The Florida Bar
PROFESSIONAL ETHICS OF THE FLORIDA BAR
September 28, 1965
September 28, 1965
A lawyer who, at the request of an insurance company, defended the automobile owner in litigation arising from an accident should not thereafter defend the driver in a separate suit brought by the owner and arising out of the same accident, even when requested to do so by the same insurance company.
Chairman Kittleson stated the opinion of the committee:
Mrs. Owner and Mr. Passenger were riding in Mrs. Owner's automobile which was operated by Mr. Driver, when the automobile was involved in an accident. Mr. Passenger sued Mrs. Owner to recover for his personal injuries, basing the suit upon Mr. Driver's alleged grossly negligent driving. Lawyer, at the request of Mrs. Owner's liability insurance carrier, successfully defended the suit, which resulted in a not guilty verdict in favor of Mrs. Owner. The Florida guest statute was, of course, pertinent, and the jury was instructed to find for Mrs. Owner unless Mr. Driver had been guilty of gross negligence. Mrs. Owner was the only defendant; Mr. Driver was not a defendant. Mrs. Owner has now filed suit against Mr. Driver to recover for her injuries arising from the same accident, alleging only simple negligence against the defendant. The insurance carrier believes that it is obligated to defend Mr. Driver, by virtue of Mrs. Owner's insurance policy, because under the policy a person driving the vehicle with the permission of the owner (named insured) is an additional insured. The insurance carrier has now requested Lawyer to defend Mr. Driver in the suit brought by Mrs. Owner. Mrs. Owner, in this suit, is represented by another attorney, who objects to Lawyer's participation; the objection is based upon the fact that Lawyer had previously represented Mrs. Owner in the other suit. It may be observed that Lawyer is being called upon to take the same position in the second suit that he did in the first suit, viz., that Mr. Driver was not guilty of negligent driving; the degree of negligence in issue is, however, less in the second case than it was in the first.

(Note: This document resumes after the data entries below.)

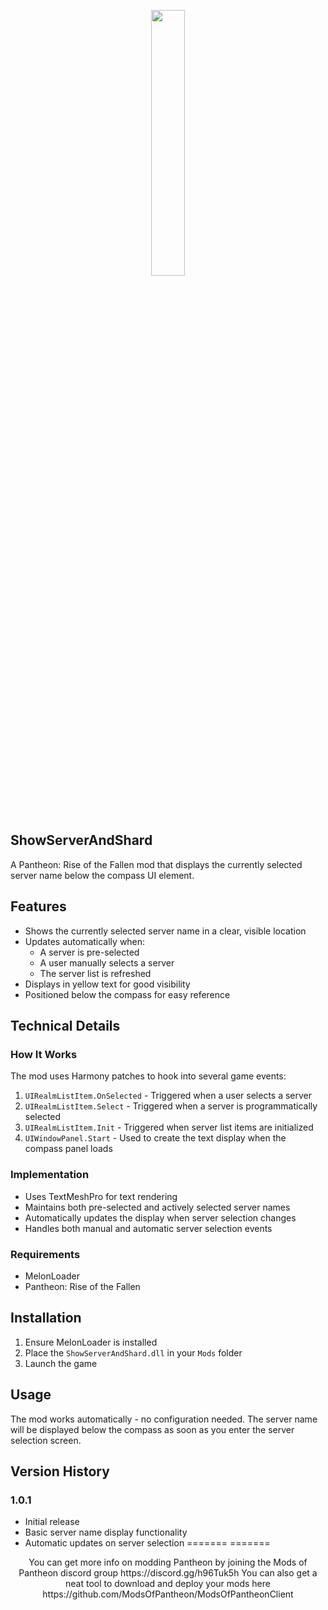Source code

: <p align="center" width="100%">
    <img width="33%" src="https://github.com/user-attachments/assets/f147c80b-3d95-45ea-9315-2734b7d23813"> 
</p>

## ShowServerAndShard

A Pantheon: Rise of the Fallen mod that displays the currently selected server name below the compass UI element.

## Features

- Shows the currently selected server name in a clear, visible location
- Updates automatically when:
  - A server is pre-selected
  - A user manually selects a server
  - The server list is refreshed
- Displays in yellow text for good visibility
- Positioned below the compass for easy reference

## Technical Details

### How It Works

The mod uses Harmony patches to hook into several game events:

1. `UIRealmListItem.OnSelected` - Triggered when a user selects a server
2. `UIRealmListItem.Select` - Triggered when a server is programmatically selected
3. `UIRealmListItem.Init` - Triggered when server list items are initialized
4. `UIWindowPanel.Start` - Used to create the text display when the compass panel loads

### Implementation

- Uses TextMeshPro for text rendering
- Maintains both pre-selected and actively selected server names
- Automatically updates the display when server selection changes
- Handles both manual and automatic server selection events

### Requirements

- MelonLoader
- Pantheon: Rise of the Fallen

## Installation

1. Ensure MelonLoader is installed
2. Place the `ShowServerAndShard.dll` in your `Mods` folder
3. Launch the game

## Usage

The mod works automatically - no configuration needed. The server name will be displayed below the compass as soon as you enter the server selection screen.

## Version History

### 1.0.1
- Initial release
- Basic server name display functionality
- Automatic updates on server selection
=======
=======

<p align="center" width="100%">
You can get more info on modding Pantheon by joining the Mods of Pantheon discord group https://discord.gg/h96Tuk5h
You can also get a neat tool to download and deploy your mods here https://github.com/ModsOfPantheon/ModsOfPantheonClient
</p>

The Committee is unanimous in its advice that the firm should not undertake the second representation. The Committee recognizes the possibility that no wrongdoing or breach of confidence may actually result from the second representation, but the Committee believes that public confidence in the bar and in the legal profession would not be fostered by the shift of sides in litigation growing out of the same accident. No circumstances seem to exist that would compel resolving the doubt other than against the shift of sides. There is too much possibility of misunderstanding.